Фильм Звягинцева парадоксальным образом спорит с холстом Рембрандта “Возвращение блудного сына”, над которым художник работал, тихо умирая в бедности. У голландца наоборот: истерзанный скитаниями сын возвращается к отцу, каясь за свои перед ним грехи. Отец, совсем уже старик, принимает сына, положив руки ему на плечи. Сын стоит на коленях, прячет лицо в платье отца, он нужен своему отцу. Старик не скрывает радости обретения заблудшего дитя, он забирает его в свои объятия, даруя ему нежность и прогоняя зло. В фильме радости нет, возвращение папы ее не приносит, скорее, вместе с ним к сыновьям приходит настороженность и до того неизвестное чувство опасности (на острове Иван говорит Андрею, что, может, он бандит и зарежет их какой-нибудь ночью).
Почему радость отца у Рембрандта не передается сыновьям в фильме Звягинцева? Потому что жертва сына уже произошла, он вернулся к своему отцу, чтобы рассказать ему об этом. Только ему одному. Жертвоприношение отца в фильме еще должно свершиться; он тоже вернулся, чтобы оповестить об этом своих сыновей, которые этой жертвы ждут, настороженно, с опаской. На картине Рембрандта лица сына почти не видно, конец страданий передается повернутыми к зрителю ступнями — с одной слетел башмак, на другой башмак еле держится, — протоптавшими дорогу назад. В фильме лицо отца открыто зрителю, много раз оно дано крупным планом, введенное в кадр разными ракурсами. Мучения сына у Рембрандта показаны, мучения отца у Звягинцева спрятаны; на холсте изображено событие, на пленке — время.
При всем том концептуальность “Возвращения”, как, впрочем, и его подчиненность одной модели мира отнюдь не такая уж жесткая.

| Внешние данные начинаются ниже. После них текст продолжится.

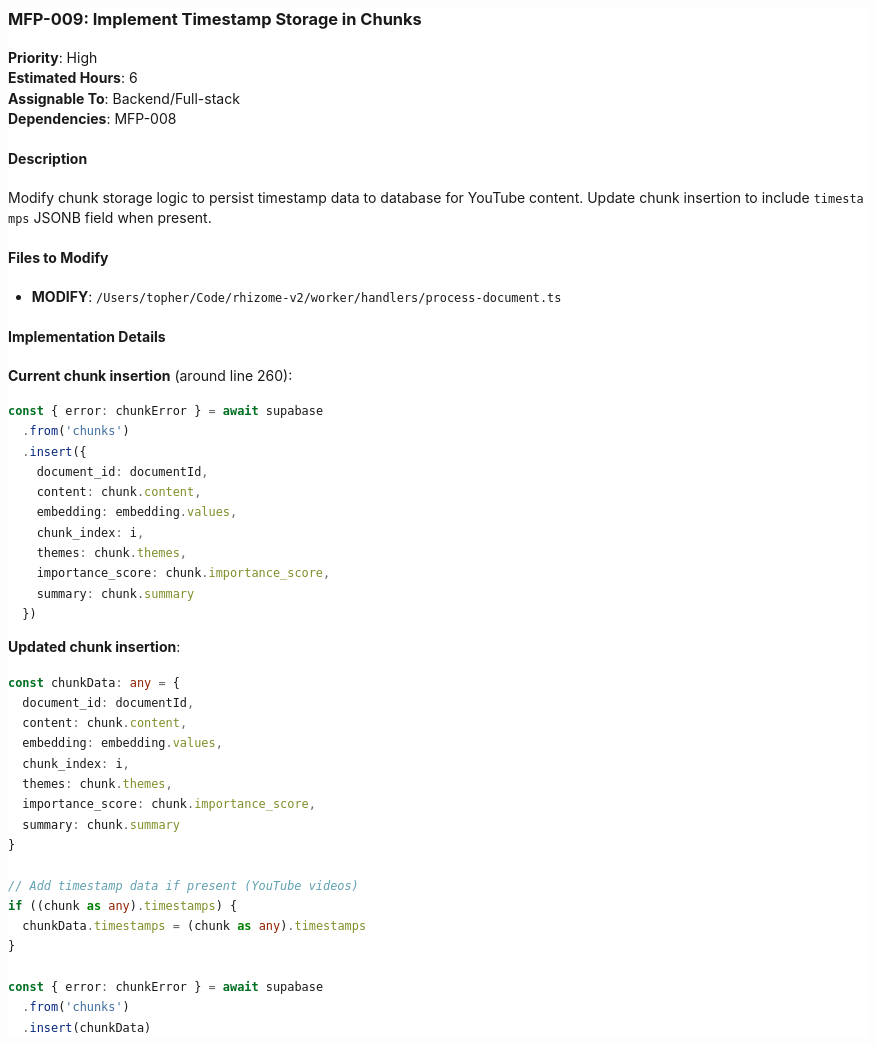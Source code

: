 ### MFP-009: Implement Timestamp Storage in Chunks

**Priority**: High  
**Estimated Hours**: 6  
**Assignable To**: Backend/Full-stack  
**Dependencies**: MFP-008

#### Description
Modify chunk storage logic to persist timestamp data to database for YouTube content. Update chunk insertion to include `timestamps` JSONB field when present.

#### Files to Modify
- **MODIFY**: `/Users/topher/Code/rhizome-v2/worker/handlers/process-document.ts`

#### Implementation Details

**Current chunk insertion** (around line 260):
```typescript
const { error: chunkError } = await supabase
  .from('chunks')
  .insert({
    document_id: documentId,
    content: chunk.content,
    embedding: embedding.values,
    chunk_index: i,
    themes: chunk.themes,
    importance_score: chunk.importance_score,
    summary: chunk.summary
  })
```

**Updated chunk insertion**:
```typescript
const chunkData: any = {
  document_id: documentId,
  content: chunk.content,
  embedding: embedding.values,
  chunk_index: i,
  themes: chunk.themes,
  importance_score: chunk.importance_score,
  summary: chunk.summary
}

// Add timestamp data if present (YouTube videos)
if ((chunk as any).timestamps) {
  chunkData.timestamps = (chunk as any).timestamps
}

const { error: chunkError } = await supabase
  .from('chunks')
  .insert(chunkData)
```
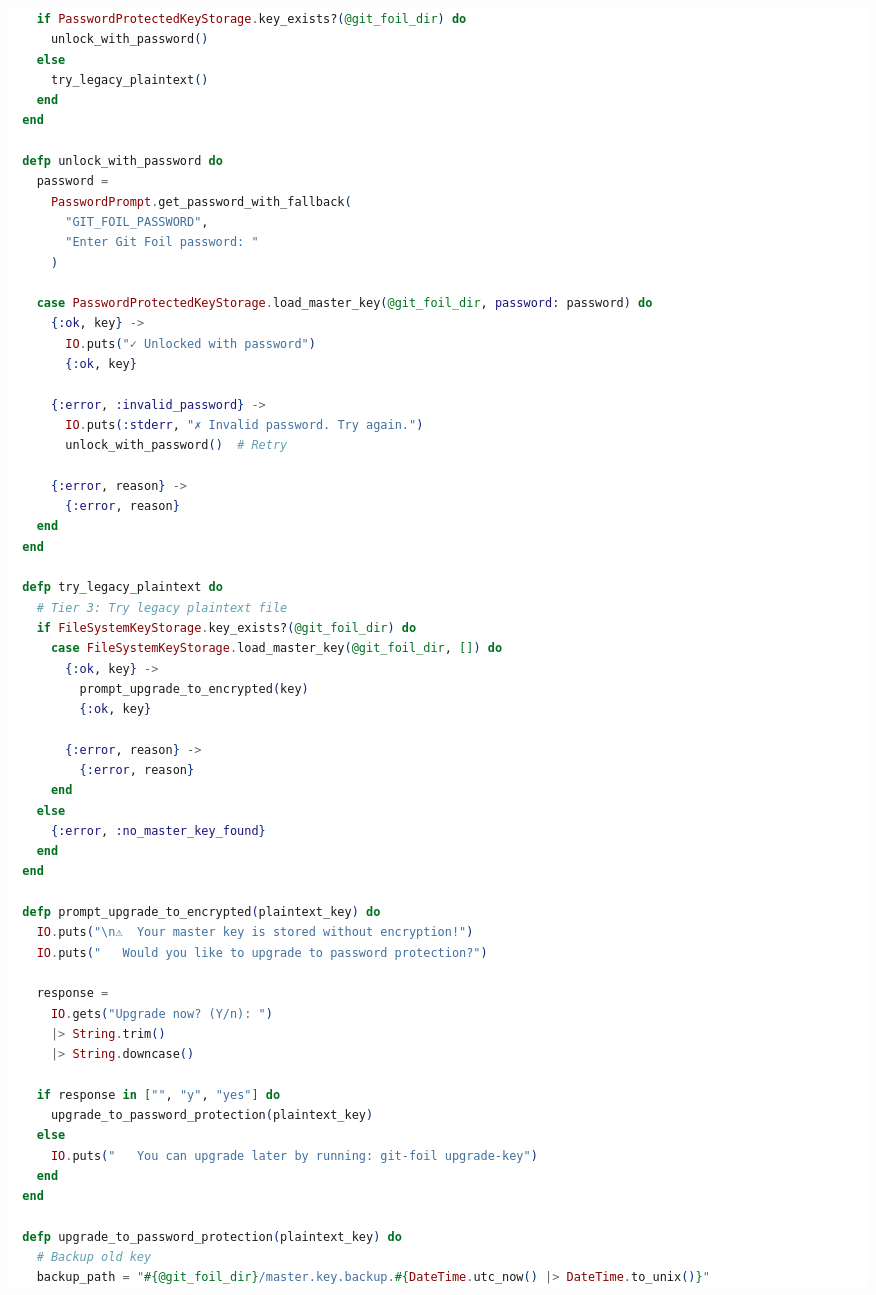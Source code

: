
 ```elixir
    if PasswordProtectedKeyStorage.key_exists?(@git_foil_dir) do
      unlock_with_password()
    else
      try_legacy_plaintext()
    end
  end

  defp unlock_with_password do
    password =
      PasswordPrompt.get_password_with_fallback(
        "GIT_FOIL_PASSWORD",
        "Enter Git Foil password: "
      )

    case PasswordProtectedKeyStorage.load_master_key(@git_foil_dir, password: password) do
      {:ok, key} ->
        IO.puts("✓ Unlocked with password")
        {:ok, key}

      {:error, :invalid_password} ->
        IO.puts(:stderr, "✗ Invalid password. Try again.")
        unlock_with_password()  # Retry

      {:error, reason} ->
        {:error, reason}
    end
  end

  defp try_legacy_plaintext do
    # Tier 3: Try legacy plaintext file
    if FileSystemKeyStorage.key_exists?(@git_foil_dir) do
      case FileSystemKeyStorage.load_master_key(@git_foil_dir, []) do
        {:ok, key} ->
          prompt_upgrade_to_encrypted(key)
          {:ok, key}

        {:error, reason} ->
          {:error, reason}
      end
    else
      {:error, :no_master_key_found}
    end
  end

  defp prompt_upgrade_to_encrypted(plaintext_key) do
    IO.puts("\n⚠️  Your master key is stored without encryption!")
    IO.puts("   Would you like to upgrade to password protection?")

    response =
      IO.gets("Upgrade now? (Y/n): ")
      |> String.trim()
      |> String.downcase()

    if response in ["", "y", "yes"] do
      upgrade_to_password_protection(plaintext_key)
    else
      IO.puts("   You can upgrade later by running: git-foil upgrade-key")
    end
  end

  defp upgrade_to_password_protection(plaintext_key) do
    # Backup old key
    backup_path = "#{@git_foil_dir}/master.key.backup.#{DateTime.utc_now() |> DateTime.to_unix()}"
```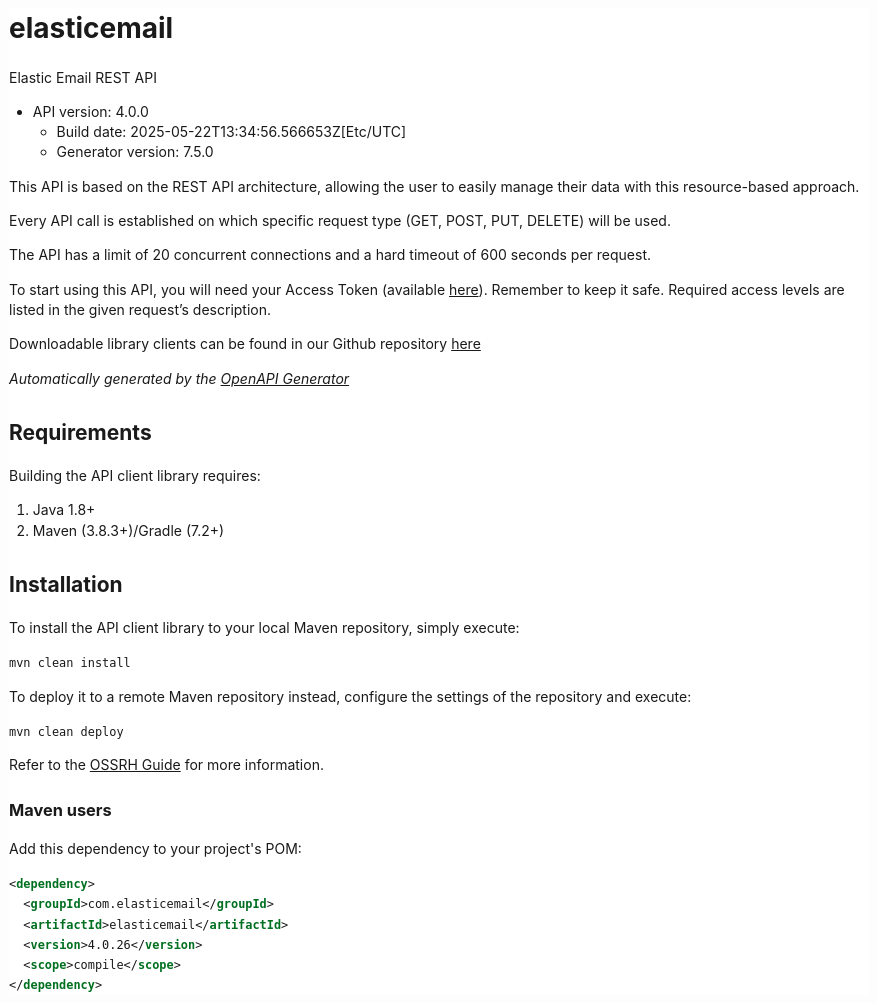 # elasticemail

Elastic Email REST API
- API version: 4.0.0
  - Build date: 2025-05-22T13:34:56.566653Z[Etc/UTC]
  - Generator version: 7.5.0

This API is based on the REST API architecture, allowing the user to easily manage their data with this resource-based approach.

Every API call is established on which specific request type (GET, POST, PUT, DELETE) will be used.

The API has a limit of 20 concurrent connections and a hard timeout of 600 seconds per request.

To start using this API, you will need your Access Token (available [here](https://app.elasticemail.com/marketing/settings/new/manage-api)). Remember to keep it safe. Required access levels are listed in the given request’s description.

Downloadable library clients can be found in our Github repository [here](https://github.com/ElasticEmail?tab=repositories&q=%22rest+api%22+in%3Areadme)


*Automatically generated by the [OpenAPI Generator](https://openapi-generator.tech)*


## Requirements

Building the API client library requires:
1. Java 1.8+
2. Maven (3.8.3+)/Gradle (7.2+)

## Installation

To install the API client library to your local Maven repository, simply execute:

```shell
mvn clean install
```

To deploy it to a remote Maven repository instead, configure the settings of the repository and execute:

```shell
mvn clean deploy
```

Refer to the [OSSRH Guide](http://central.sonatype.org/pages/ossrh-guide.html) for more information.

### Maven users

Add this dependency to your project's POM:

```xml
<dependency>
  <groupId>com.elasticemail</groupId>
  <artifactId>elasticemail</artifactId>
  <version>4.0.26</version>
  <scope>compile</scope>
</dependency>
```
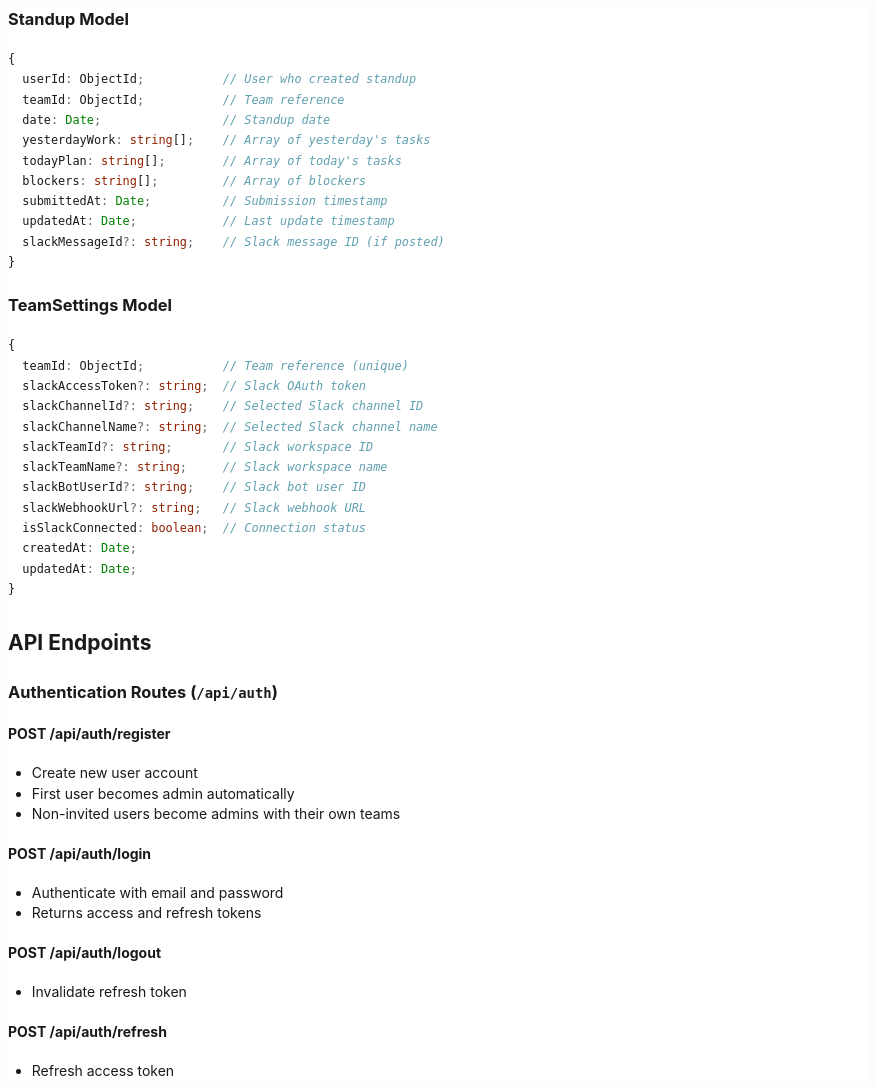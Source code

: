### Standup Model
```typescript
{
  userId: ObjectId;           // User who created standup
  teamId: ObjectId;           // Team reference
  date: Date;                 // Standup date
  yesterdayWork: string[];    // Array of yesterday's tasks
  todayPlan: string[];        // Array of today's tasks
  blockers: string[];         // Array of blockers
  submittedAt: Date;          // Submission timestamp
  updatedAt: Date;            // Last update timestamp
  slackMessageId?: string;    // Slack message ID (if posted)
}
```

### TeamSettings Model
```typescript
{
  teamId: ObjectId;           // Team reference (unique)
  slackAccessToken?: string;  // Slack OAuth token
  slackChannelId?: string;    // Selected Slack channel ID
  slackChannelName?: string;  // Selected Slack channel name
  slackTeamId?: string;       // Slack workspace ID
  slackTeamName?: string;     // Slack workspace name
  slackBotUserId?: string;    // Slack bot user ID
  slackWebhookUrl?: string;   // Slack webhook URL
  isSlackConnected: boolean;  // Connection status
  createdAt: Date;
  updatedAt: Date;
}
```

## API Endpoints

### Authentication Routes (`/api/auth`)

#### POST /api/auth/register
- Create new user account
- First user becomes admin automatically
- Non-invited users become admins with their own teams

#### POST /api/auth/login
- Authenticate with email and password
- Returns access and refresh tokens

#### POST /api/auth/logout
- Invalidate refresh token

#### POST /api/auth/refresh
- Refresh access token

Есть ряд отклонений, фильм от них только выигрывает. Одно из них — уход мертвого отца под воду. Сыновья всеми силами стараются переправить труп с острова на землю, чтобы, вероятно, похоронить по правилам. Это им почти удалось, но в самый последний момент они не замечают, как лодку с мертвым телом относит от берега. Отец не предан земле, а похоронен в воде вместе с какой-то своей странной собственностью — сундуком, отрытым на острове, чье предназначение остается тайной. Сцена полна языческих аллюзий: подобным образом викинги и кельты хоронили своих умерших товарищей, отправляя их в загробный мир — под воду — с самым важным, чем они владели в этой жизни.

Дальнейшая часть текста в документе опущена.